*** Opening Exercise material ***

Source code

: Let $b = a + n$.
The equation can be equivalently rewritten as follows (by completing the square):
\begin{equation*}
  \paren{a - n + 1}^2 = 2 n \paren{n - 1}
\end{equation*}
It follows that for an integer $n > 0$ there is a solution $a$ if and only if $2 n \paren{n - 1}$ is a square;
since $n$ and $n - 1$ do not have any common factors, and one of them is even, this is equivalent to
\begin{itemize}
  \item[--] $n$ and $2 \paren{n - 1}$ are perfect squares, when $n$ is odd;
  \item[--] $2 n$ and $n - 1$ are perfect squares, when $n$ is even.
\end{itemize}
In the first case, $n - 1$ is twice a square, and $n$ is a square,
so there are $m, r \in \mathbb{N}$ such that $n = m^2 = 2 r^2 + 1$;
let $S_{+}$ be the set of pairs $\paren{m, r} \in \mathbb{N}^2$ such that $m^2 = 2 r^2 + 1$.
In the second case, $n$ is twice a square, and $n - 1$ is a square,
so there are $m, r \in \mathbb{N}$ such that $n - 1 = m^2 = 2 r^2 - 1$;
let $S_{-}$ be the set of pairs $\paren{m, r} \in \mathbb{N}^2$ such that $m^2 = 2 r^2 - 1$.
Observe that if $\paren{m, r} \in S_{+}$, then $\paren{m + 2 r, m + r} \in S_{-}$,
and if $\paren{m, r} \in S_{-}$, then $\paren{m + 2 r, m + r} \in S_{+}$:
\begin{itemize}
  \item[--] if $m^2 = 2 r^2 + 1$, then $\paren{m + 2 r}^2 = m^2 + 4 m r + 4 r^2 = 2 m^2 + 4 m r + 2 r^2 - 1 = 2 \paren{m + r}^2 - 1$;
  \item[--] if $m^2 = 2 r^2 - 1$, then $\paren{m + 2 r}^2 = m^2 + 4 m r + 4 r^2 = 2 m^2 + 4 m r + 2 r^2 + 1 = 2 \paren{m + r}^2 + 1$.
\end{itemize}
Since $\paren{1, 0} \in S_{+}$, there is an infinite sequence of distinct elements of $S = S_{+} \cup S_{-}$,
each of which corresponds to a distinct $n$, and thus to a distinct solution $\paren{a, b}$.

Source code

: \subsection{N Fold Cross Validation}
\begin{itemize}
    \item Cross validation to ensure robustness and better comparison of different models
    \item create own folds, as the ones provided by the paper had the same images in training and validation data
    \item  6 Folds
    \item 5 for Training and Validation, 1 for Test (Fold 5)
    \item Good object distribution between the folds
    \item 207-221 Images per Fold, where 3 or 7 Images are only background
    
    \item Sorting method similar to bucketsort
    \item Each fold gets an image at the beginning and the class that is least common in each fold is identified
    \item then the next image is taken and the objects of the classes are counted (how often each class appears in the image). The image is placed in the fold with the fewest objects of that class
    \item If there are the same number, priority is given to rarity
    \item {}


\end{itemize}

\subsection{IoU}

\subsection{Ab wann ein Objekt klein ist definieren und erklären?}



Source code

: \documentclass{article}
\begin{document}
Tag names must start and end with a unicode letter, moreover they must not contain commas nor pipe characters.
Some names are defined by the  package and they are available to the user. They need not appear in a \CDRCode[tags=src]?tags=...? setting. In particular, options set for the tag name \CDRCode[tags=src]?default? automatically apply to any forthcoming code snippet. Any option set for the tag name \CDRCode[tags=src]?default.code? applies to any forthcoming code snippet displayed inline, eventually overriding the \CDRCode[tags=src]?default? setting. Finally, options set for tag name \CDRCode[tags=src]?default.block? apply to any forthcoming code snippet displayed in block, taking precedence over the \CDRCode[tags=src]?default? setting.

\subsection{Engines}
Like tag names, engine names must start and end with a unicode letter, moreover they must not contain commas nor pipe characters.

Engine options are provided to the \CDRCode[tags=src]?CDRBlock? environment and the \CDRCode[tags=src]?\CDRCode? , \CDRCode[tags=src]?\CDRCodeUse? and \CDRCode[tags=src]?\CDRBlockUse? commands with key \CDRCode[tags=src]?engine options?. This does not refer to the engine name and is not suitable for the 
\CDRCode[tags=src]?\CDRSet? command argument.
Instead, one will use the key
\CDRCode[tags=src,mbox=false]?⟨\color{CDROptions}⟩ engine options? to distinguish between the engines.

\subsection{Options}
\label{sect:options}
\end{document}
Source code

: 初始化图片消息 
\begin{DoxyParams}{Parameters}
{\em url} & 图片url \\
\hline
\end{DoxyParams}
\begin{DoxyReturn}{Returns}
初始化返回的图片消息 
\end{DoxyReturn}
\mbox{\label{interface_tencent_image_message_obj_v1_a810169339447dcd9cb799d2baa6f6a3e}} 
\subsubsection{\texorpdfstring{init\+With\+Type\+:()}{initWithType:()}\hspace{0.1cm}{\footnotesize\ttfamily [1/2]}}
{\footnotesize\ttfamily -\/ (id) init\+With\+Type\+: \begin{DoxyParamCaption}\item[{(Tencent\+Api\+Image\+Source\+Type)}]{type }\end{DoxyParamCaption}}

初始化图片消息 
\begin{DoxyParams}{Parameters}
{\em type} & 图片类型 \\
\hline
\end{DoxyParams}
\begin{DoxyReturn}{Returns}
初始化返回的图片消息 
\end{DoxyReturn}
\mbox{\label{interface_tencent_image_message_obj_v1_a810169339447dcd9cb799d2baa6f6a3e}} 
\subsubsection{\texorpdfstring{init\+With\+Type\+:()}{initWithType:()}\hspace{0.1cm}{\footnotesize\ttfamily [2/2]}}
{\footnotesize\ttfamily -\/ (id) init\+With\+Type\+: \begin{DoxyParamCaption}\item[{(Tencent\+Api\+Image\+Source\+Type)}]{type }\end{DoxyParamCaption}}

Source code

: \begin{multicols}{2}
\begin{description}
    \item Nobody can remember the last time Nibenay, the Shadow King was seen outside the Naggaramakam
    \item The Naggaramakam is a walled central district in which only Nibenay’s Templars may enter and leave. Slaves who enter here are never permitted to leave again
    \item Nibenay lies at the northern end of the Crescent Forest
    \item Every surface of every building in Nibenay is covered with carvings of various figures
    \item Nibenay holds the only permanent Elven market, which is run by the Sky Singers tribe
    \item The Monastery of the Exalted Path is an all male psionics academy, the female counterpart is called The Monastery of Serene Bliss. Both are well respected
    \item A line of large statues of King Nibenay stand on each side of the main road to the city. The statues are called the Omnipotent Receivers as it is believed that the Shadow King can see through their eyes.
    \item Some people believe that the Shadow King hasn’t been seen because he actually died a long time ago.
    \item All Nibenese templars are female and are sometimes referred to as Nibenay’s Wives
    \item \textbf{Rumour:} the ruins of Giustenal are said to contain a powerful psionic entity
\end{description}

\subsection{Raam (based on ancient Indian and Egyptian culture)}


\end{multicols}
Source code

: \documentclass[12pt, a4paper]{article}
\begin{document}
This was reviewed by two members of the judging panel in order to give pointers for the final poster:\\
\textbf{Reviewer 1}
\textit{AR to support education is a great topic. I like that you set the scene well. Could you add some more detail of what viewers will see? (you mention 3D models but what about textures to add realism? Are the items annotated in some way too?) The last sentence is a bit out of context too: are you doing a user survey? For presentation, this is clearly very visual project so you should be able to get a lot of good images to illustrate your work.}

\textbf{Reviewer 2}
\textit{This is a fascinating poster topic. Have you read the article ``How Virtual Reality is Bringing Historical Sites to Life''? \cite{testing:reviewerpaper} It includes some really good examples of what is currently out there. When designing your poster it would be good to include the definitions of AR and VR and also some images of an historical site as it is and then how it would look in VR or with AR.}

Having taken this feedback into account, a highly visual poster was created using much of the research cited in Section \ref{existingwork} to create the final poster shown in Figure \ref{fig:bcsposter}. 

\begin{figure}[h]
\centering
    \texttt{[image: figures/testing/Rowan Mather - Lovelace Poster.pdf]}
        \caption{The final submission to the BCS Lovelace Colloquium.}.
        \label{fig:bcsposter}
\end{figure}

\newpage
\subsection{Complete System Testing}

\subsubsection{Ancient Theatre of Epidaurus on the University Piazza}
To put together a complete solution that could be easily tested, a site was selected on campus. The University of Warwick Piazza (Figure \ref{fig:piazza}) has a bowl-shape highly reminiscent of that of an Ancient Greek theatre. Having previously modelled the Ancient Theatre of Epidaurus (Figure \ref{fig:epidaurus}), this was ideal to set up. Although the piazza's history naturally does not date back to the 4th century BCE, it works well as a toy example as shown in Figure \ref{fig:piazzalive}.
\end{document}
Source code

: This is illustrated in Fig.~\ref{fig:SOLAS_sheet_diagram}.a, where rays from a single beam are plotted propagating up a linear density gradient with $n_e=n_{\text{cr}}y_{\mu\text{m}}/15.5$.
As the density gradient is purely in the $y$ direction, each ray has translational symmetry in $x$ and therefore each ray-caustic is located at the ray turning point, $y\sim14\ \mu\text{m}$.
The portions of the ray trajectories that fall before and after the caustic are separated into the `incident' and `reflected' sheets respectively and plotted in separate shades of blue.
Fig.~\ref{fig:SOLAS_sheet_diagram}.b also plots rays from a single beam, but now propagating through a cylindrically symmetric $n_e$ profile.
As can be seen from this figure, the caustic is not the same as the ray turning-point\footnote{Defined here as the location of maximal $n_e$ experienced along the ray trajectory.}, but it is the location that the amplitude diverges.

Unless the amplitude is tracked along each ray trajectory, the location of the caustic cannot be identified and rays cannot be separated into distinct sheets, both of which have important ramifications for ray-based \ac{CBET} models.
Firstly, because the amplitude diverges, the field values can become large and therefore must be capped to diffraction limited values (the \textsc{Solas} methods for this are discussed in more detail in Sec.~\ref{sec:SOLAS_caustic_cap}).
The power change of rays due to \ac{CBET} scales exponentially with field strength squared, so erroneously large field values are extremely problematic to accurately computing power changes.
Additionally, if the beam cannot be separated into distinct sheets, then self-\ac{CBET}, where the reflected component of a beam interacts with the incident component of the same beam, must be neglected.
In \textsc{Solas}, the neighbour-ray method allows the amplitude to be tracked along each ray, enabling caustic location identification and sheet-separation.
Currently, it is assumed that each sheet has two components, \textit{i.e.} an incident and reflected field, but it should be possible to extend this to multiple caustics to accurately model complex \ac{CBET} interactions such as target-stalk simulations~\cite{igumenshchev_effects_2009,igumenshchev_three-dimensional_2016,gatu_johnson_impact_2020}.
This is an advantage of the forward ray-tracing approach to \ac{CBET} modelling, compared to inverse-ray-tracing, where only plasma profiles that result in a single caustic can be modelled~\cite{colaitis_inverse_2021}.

*** Closing Exercise material ***

● **Task to complete**: Looking at the data, how many lines hold the string "ttfamily"? Reply with the number alone.

● **Answer to this problem**: 4